In the morning, however, the prospect of breakfast on the motorway was barely capable of rousing the children. Margaret had gone dutifully to bed but had then been unable to sleep, Johnny had had to be harangued up the stairs, and now they were having to rise before dawn. For the next half-hour the family stumbled in and out of the bathroom, bumping sleepily into one another as they vied for space. They straggled out to the car, into a heavy darkness which seemed to cling like grime to Ben, making him feel unable to waken fully. He trudged back to the kitchen and splashed his eyes with handfuls of cold water until he felt alert enough to drive.

Their route led them away from the dawn. An hour later, as he drove through darkness which felt as if it had accumulated the weight of the long night, the children began to stir. Margaret played with her mother at relishing place-names aloud

"Swineshead, Stragglethorpe, Coddington, Clumber Park" while the sight of villages awakening as milk floats groaned through the streets was enough of a treat for Johnny. As the road swung northwest towards the motorway, Ben saw the leafless tips of trees at the edge of a wood turn golden with the dawn. The sight seemed so like a promise that he felt enlivened at once.

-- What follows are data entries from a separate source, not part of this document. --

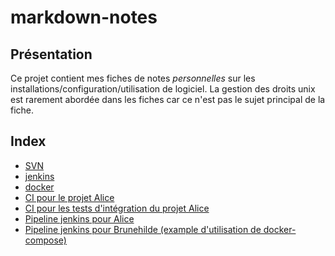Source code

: # markdown-notes

## Présentation
Ce projet contient mes fiches de notes *personnelles* sur les installations/configuration/utilisation de logiciel.
La gestion des droits unix est rarement abordée dans les fiches car ce n'est pas le sujet principal de la fiche.
 

## Index
- [SVN](https://github.com/ildrasa/markdown-notes/blob/master/SVN.md)
- [jenkins](https://github.com/ildrasa/markdown-notes/blob/master/jenkins.md)
- [docker](https://github.com/ildrasa/markdown-notes/blob/master/docker.md)
- [CI pour le projet Alice](https://github.com/ildrasa/markdown-notes/blob/master/alice-ci.md)
- [CI pour les tests d'intégration du projet Alice](https://github.com/ildrasa/markdown-notes/blob/master/aliceIntTest-ci.md)
- [Pipeline jenkins pour Alice](https://github.com/ildrasa/markdown-notes/blob/master/alice-pipeline.md)
- [Pipeline jenkins pour Brunehilde (example d'utilisation de docker-compose)](https://github.com/ildrasa/markdown-notes/blob/master/brunehilde-pipeline.md)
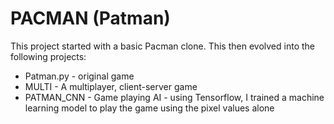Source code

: # PACMAN (Patman)

This project started with a basic Pacman clone.
This then evolved into the following projects:
* Patman.py - original game
* MULTI - A multiplayer, client-server game
* PATMAN_CNN - Game playing AI - using Tensorflow, I trained a machine learning model to play the game using the pixel values alone
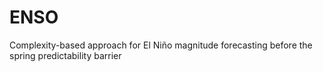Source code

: # ENSO
Complexity-based approach for El Niño magnitude forecasting before the spring predictability barrier
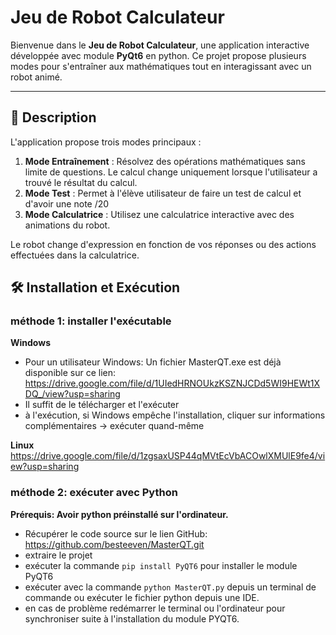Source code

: # Jeu de Robot Calculateur

Bienvenue dans le **Jeu de Robot Calculateur**, une application interactive développée avec module **PyQt6** en python. Ce projet propose plusieurs modes pour s'entraîner aux mathématiques tout en interagissant avec un robot animé.

---

## 📝 Description

L'application propose trois modes principaux :
1. **Mode Entraînement** : Résolvez des opérations mathématiques sans limite de questions. Le calcul change uniquement lorsque l'utilisateur a trouvé le résultat du calcul.
2. **Mode Test** : Permet à l'élève utilisateur de faire un test de calcul et d'avoir une note /20
3. **Mode Calculatrice** : Utilisez une calculatrice interactive avec des animations du robot.

Le robot change d'expression en fonction de vos réponses ou des actions effectuées dans la calculatrice.



## 🛠️ Installation et Exécution

### méthode 1: installer l'exécutable
**Windows**
- Pour un utilisateur Windows: Un fichier MasterQT.exe est déjà disponible sur ce lien: https://drive.google.com/file/d/1UIedHRNOUkzKSZNJCDd5WI9HEWt1XDQ_/view?usp=sharing
- Il suffit de le télécharger et l'exécuter
- à l'exécution, si Windows empêche l'installation, cliquer sur informations complémentaires -> exécuter quand-même

**Linux**
https://drive.google.com/file/d/1zgsaxUSP44qMVtEcVbACOwlXMUlE9fe4/view?usp=sharing

### méthode 2: exécuter avec Python
**Prérequis: Avoir python préinstallé sur l'ordinateur.**
- Récupérer le code source sur le lien GitHub: https://github.com/besteeven/MasterQT.git
- extraire le projet
- exécuter la commande `pip install PyQT6` pour installer le module PyQT6
- exécuter avec la commande `python MasterQT.py` depuis un terminal de commande ou exécuter le fichier python depuis une IDE.
- en cas de problème redémarrer le terminal ou l'ordinateur pour synchroniser suite à l'installation du module PYQT6.
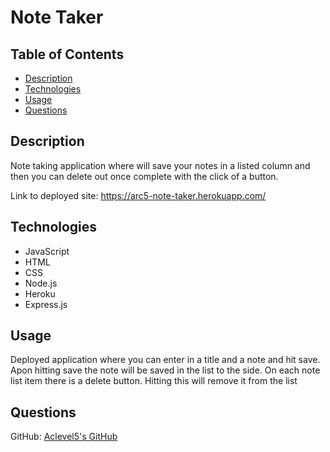 # Note Taker

## Table of Contents

- [Description](#description)
- [Technologies](#Technologies)
- [Usage](#usage)
- [Questions](#questions)


## Description
Note taking application where will save your notes in a listed column and then you can delete out once complete with the click of a button.


Link to deployed site:
https://arc5-note-taker.herokuapp.com/

## Technologies
- JavaScript
- HTML
- CSS
- Node.js
- Heroku
- Express.js


## Usage
Deployed application where you can enter in a title and a note and hit save. Apon hitting save the note will be saved in the list to the side. On each note list item there is a delete button. Hitting this will remove it from the list


## Questions
GitHub: [Aclevel5's GitHub](https://github.com/Aclevel5)

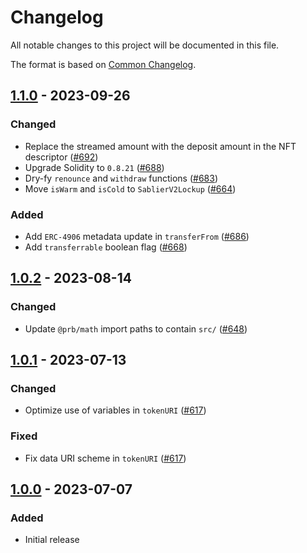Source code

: # Changelog

All notable changes to this project will be documented in this file.

The format is based on [Common Changelog](https://common-changelog.org/).

[1.1.0]: https://github.com/sablier-labs/v2-core/compare/v1.0.2...v1.1.0
[1.0.2]: https://github.com/sablier-labs/v2-core/compare/v1.0.1...v1.0.2
[1.0.1]: https://github.com/sablier-labs/v2-core/compare/v1.0.0...v1.0.1
[1.0.0]: https://github.com/sablier-labs/v2-core/releases/tag/v1.0.0

## [1.1.0] - 2023-09-26

### Changed

- Replace the streamed amount with the deposit amount in the NFT descriptor
  ([#692](https://github.com/sablier-labs/v2-core/pull/692))
- Upgrade Solidity to `0.8.21` ([#688](https://github.com/sablier-labs/v2-core/pull/688))
- Dry-fy `renounce` and `withdraw` functions ([#683](https://github.com/sablier-labs/v2-core/pull/683))
- Move `isWarm` and `isCold` to `SablierV2Lockup` ([#664](https://github.com/sablier-labs/v2-core/pull/664))

### Added

- Add `ERC-4906` metadata update in `transferFrom` ([#686](hhttps://github.com/sablier-labs/v2-core/pull/686))
- Add `transferrable` boolean flag ([#668](https://github.com/sablier-labs/v2-core/pull/668))

## [1.0.2] - 2023-08-14

### Changed

- Update `@prb/math` import paths to contain `src/` ([#648](https://github.com/sablier-labs/v2-core/pull/648))

## [1.0.1] - 2023-07-13

### Changed

- Optimize use of variables in `tokenURI` ([#617](https://github.com/sablier-labs/v2-core/pull/617))

### Fixed

- Fix data URI scheme in `tokenURI` ([#617](https://github.com/sablier-labs/v2-core/pull/617))

## [1.0.0] - 2023-07-07

### Added

- Initial release
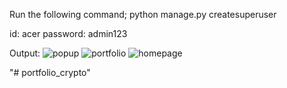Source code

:Run the following command;
python manage.py createsuperuser

id: acer
password: admin123

Output:
![popup](https://github.com/AbhilashGaurav/portfolio_crypto/assets/84313712/2fba9de8-3331-4df4-9b5d-b7407233a145)
![portfolio](https://github.com/AbhilashGaurav/portfolio_crypto/assets/84313712/508cf1a8-56a1-4f26-a4e1-f0dbff9094ab)
![homepage](https://github.com/AbhilashGaurav/portfolio_crypto/assets/84313712/97d47a6d-31ef-4621-8ba5-303e70c6953c)

"# portfolio_crypto" 
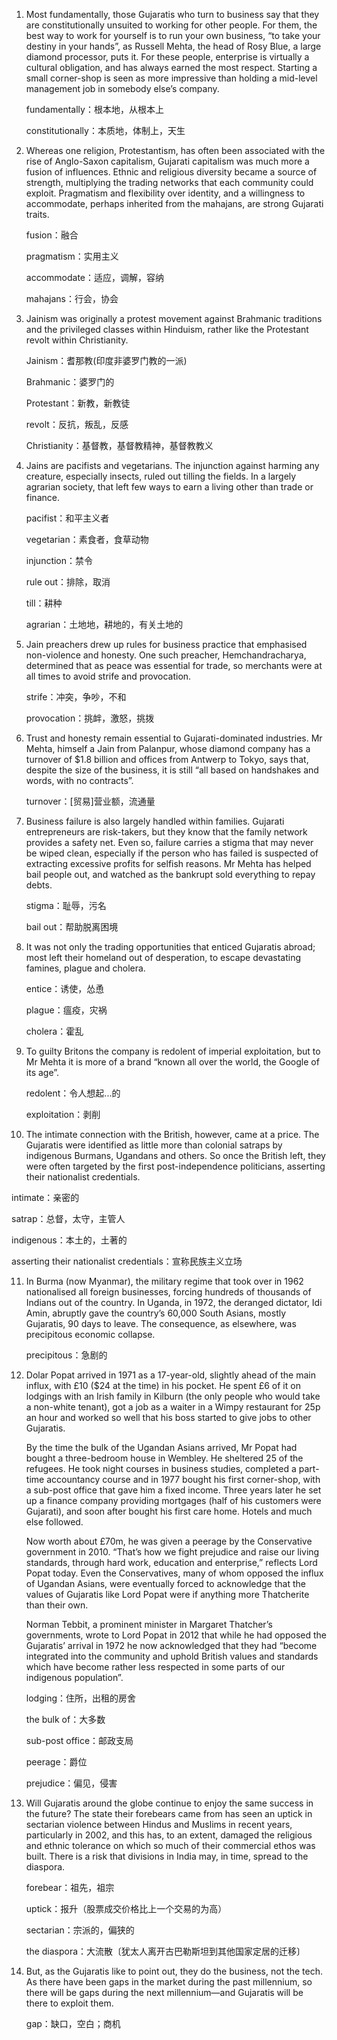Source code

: 1. Most fundamentally, those Gujaratis who turn to business say that they are constitutionally unsuited to working for other people. For them, the best way to work for yourself is to run your own business, “to take your destiny in your hands”, as Russell Mehta, the head of Rosy Blue, a large diamond processor, puts it. For these people, enterprise is virtually a cultural obligation, and has always earned the most respect. Starting a small corner-shop is seen as more impressive than holding a mid-level management job in somebody else’s company. 

   fundamentally：根本地，从根本上

   constitutionally：本质地，体制上，天生

   

2. Whereas one religion, Protestantism, has often been associated with the rise of Anglo-Saxon capitalism, Gujarati capitalism was much more a fusion of influences. Ethnic and religious diversity became a source of strength, multiplying the trading networks that each community could exploit. Pragmatism and flexibility over identity, and a willingness to accommodate, perhaps inherited from the mahajans, are strong Gujarati traits.

   fusion：融合

   pragmatism：实用主义

   accommodate：适应，调解，容纳

   mahajans：行会，协会

   

3. Jainism was originally a protest movement against Brahmanic traditions and the privileged classes within Hinduism, rather like the Protestant revolt within Christianity.

   Jainism：耆那教(印度非婆罗门教的一派)

   Brahmanic：婆罗门的

   Protestant：新教，新教徒

   revolt：反抗，叛乱，反感

   Christianity：基督教，基督教精神，基督教教义

   

4. Jains are pacifists and vegetarians. The injunction against harming any creature, especially insects, ruled out tilling the fields. In a largely agrarian society, that left few ways to earn a living other than trade or finance.

   pacifist：和平主义者

   vegetarian：素食者，食草动物

   injunction：禁令

   rule out：排除，取消

   till：耕种

   agrarian：土地地，耕地的，有关土地的

   

5. Jain preachers drew up rules for business practice that emphasised non-violence and honesty. One such preacher, Hemchandracharya, determined that as peace was essential for trade, so merchants were at all times to avoid strife and provocation.

   strife：冲突，争吵，不和

   provocation：挑衅，激怒，挑拨

   

6. Trust and honesty remain essential to Gujarati-dominated industries. Mr Mehta, himself a Jain from Palanpur, whose diamond company has a turnover of $1.8 billion and offices from Antwerp to Tokyo, says that, despite the size of the business, it is still “all based on handshakes and words, with no contracts”. 

   turnover：[贸易]营业额，流通量

   

7. Business failure is also largely handled within families. Gujarati entrepreneurs are risk-takers, but they know that the family network provides a safety net. Even so, failure carries a stigma that may never be wiped clean, especially if the person who has failed is suspected of extracting excessive profits for selfish reasons. Mr Mehta has helped bail people out, and watched as the bankrupt sold everything to repay debts.

   stigma：耻辱，污名

   bail out：帮助脱离困境

   

8. It was not only the trading opportunities that enticed Gujaratis abroad; most left their homeland out of desperation, to escape devastating famines, plague and cholera.

   entice：诱使，怂恿

   plague：瘟疫，灾祸

   cholera：霍乱

   

9. To guilty Britons the company is redolent of imperial exploitation, but to Mr Mehta it is more of a brand “known all over the world, the Google of its age”. 

   redolent：令人想起...的

   exploitation：剥削

   

10. The intimate connection with the British, however, came at a price. The Gujaratis were identified as little more than colonial satraps by indigenous Burmans, Ugandans and others. So once the British left, they were often targeted by the first post-independence politicians, asserting their nationalist credentials.

   intimate：亲密的

   satrap：总督，太守，主管人

   indigenous：本土的，土著的

   asserting their nationalist credentials：宣称民族主义立场

   

11. In Burma (now Myanmar), the military regime that took over in 1962 nationalised all foreign businesses, forcing hundreds of thousands of Indians out of the country. In Uganda, in 1972, the deranged dictator, Idi Amin, abruptly gave the country’s 60,000 South Asians, mostly Gujaratis, 90 days to leave. The consequence, as elsewhere, was precipitous economic collapse. 

    precipitous：急剧的

    

12. Dolar Popat arrived in 1971 as a 17-year-old, slightly ahead of the main influx, with £10 ($24 at the time) in his pocket. He spent £6 of it on lodgings with an Irish family in Kilburn (the only people who would take a non-white tenant), got a job as a waiter in a Wimpy restaurant for 25p an hour and worked so well that his boss started to give jobs to other Gujaratis. 

    By the time the bulk of the Ugandan Asians arrived, Mr Popat had bought a three-bedroom house in Wembley. He sheltered 25 of the refugees. He took night courses in business studies, completed a part-time accountancy course and in 1977 bought his first corner-shop, with a sub-post office that gave him a fixed income. Three years later he set up a finance company providing mortgages (half of his customers were Gujarati), and soon after bought his first care home. Hotels and much else followed. 

    Now worth about £70m, he was given a peerage by the Conservative government in 2010. “That’s how we fight prejudice and raise our living standards, through hard work, education and enterprise,” reflects Lord Popat today. Even the Conservatives, many of whom opposed the influx of Ugandan Asians, were eventually forced to acknowledge that the values of Gujaratis like Lord Popat were if anything more Thatcherite than their own.  

    Norman Tebbit, a prominent minister in Margaret Thatcher’s governments, wrote to Lord Popat in 2012 that while he had opposed the Gujaratis’ arrival in 1972 he now acknowledged that they had “become integrated into the community and uphold British values and standards which have become rather less respected in some parts of our indigenous population”. 

    lodging：住所，出租的房舍

    the bulk of：大多数

    sub-post office：邮政支局

    peerage：爵位

    prejudice：偏见，侵害

    

13. Will Gujaratis around the globe continue to enjoy the same success in the future? The state their forebears came from has seen an uptick in sectarian violence between Hindus and Muslims in recent years, particularly in 2002, and this has, to an extent, damaged the religious and ethnic tolerance on which so much of their commercial ethos was built. There is a risk that divisions in India may, in time, spread to the diaspora. 

    forebear：祖先，祖宗

    uptick：报升（股票成交价格比上一个交易的为高） 

    sectarian：宗派的，偏狭的

    the diaspora：大流散〔犹太人离开古巴勒斯坦到其他国家定居的迁移〕

     

14. But, as the Gujaratis like to point out, they do the business, not the tech. As there have been gaps in the market during the past millennium, so there will be gaps during the next millennium—and Gujaratis will be there to exploit them. 

    gap：缺口，空白；商机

Before the car reached the westbound motorway, peaks appeared in the distance, gleaming with snow. By now the children were insisting they were famished. Ben stopped at the first motorway service area, though if he had been alone he would have driven to Stargrave without a break. "Finish your drinks in the car," he said as soon as they'd done eating, and waited for them outside the toilets like a stereotype of a father-to-be outside a delivery room.

Half an hour later he came off the motorway through Leeds too soon. What appeared to be the most direct route to Star-grave led him through streets teeming with Saturday shoppers so contemptuous of vehicles that he had to restrain himself from leaning on the horn. At last the crowds were left behind, and the road found a river to follow. As he trod on the accelerator, he felt the heat of the city fall behind as if he was emerging from a suffocating room into the open air.

The terraces of houses which flanked the road out of Leeds gathered themselves into a few small towns, and then they petered out. The moorland road sloped upwards between dry-stone walls, frozen explosions of stone miles long, bordering fields and tracts of gorse and heather from which protruded squarish lichened rocks like ruined houses being swallowed by the moor. The road climbed gradually for half an hour towards limestone ridges bare except for a crust of snow gleaming beneath the glassy sun. The smoke of lonely farmhouses vanished into a thin sky which held neither clouds nor birds. Winds cold as frozen snow set the gorse and heather shivering. Every time the car sped over a ridge, Ben expected to see Star-grave ahead. He must be assuming that it wasn't as far across the moors as it had seemed to him as a child, and his expectancy was making him nervous, until he started talking to distract himself. "When I wasn't much more than your age, Johnny, I came all this way by myself."